Models that expand the scope outlined above go a long way toward the desiderata for good computational models proposed by Li and Xu. One example is the BiLex model (Peñaloza et al., 2019): While based on the same principles of self-organizing maps and Hebbian learning reviewed by Li and Xu, it focuses on modeling individual proficiency, impairment, and treatment-induced recovery in stroke and dementia patients. The model is valid in that its initial training parameters map to actual L2 age of acquisition and language exposure of bilingual speakers, its performance is measured via clinical tests used with patients, and its rehabilitation training parameters map to actual treatment items, intensity, and duration. It makes good contact with real language in that the semantic representations encode the semantic dimensions identified through crowdsourcing (Mechanical Turk) experiments, and its phonetic representations encode the International Phonetic Alphabet principles of the languages modeled.
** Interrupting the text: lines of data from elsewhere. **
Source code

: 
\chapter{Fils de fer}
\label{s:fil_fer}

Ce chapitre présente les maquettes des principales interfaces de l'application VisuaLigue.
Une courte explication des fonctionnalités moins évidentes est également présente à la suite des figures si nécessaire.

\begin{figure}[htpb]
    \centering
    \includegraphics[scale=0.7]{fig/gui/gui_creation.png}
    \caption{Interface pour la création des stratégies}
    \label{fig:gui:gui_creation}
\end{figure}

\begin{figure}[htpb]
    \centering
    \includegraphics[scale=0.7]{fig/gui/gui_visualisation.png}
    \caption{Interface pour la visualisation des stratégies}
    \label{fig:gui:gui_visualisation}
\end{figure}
BiLex is interpretable in that the maps and connectivity patterns explain the behavioral patterns, and specific damage leads to specific impairments; it is also predictive because it can be used to identify the treatment options leading to the best possible recovery.

In summary, we agree with Li and Xu in that an integrative computational neuroscience of bilingualism is needed, but its scope needs to be expanded to include language learning context, maintenance and decay of linguistic competence, and bilingual language breakdown to account for a larger range of phenomena in bilingual language learning and processing. Building upon work addressing the desiderata for good models proposed by Li and Xu, computational modeling can achieve cognitive and neurobiological plausibility by incorporating evidence from lesion studies and behavioral patient data to provide a vehicle for contrasting bilingualism theories and a bridge between computational science and real-world clinical needs.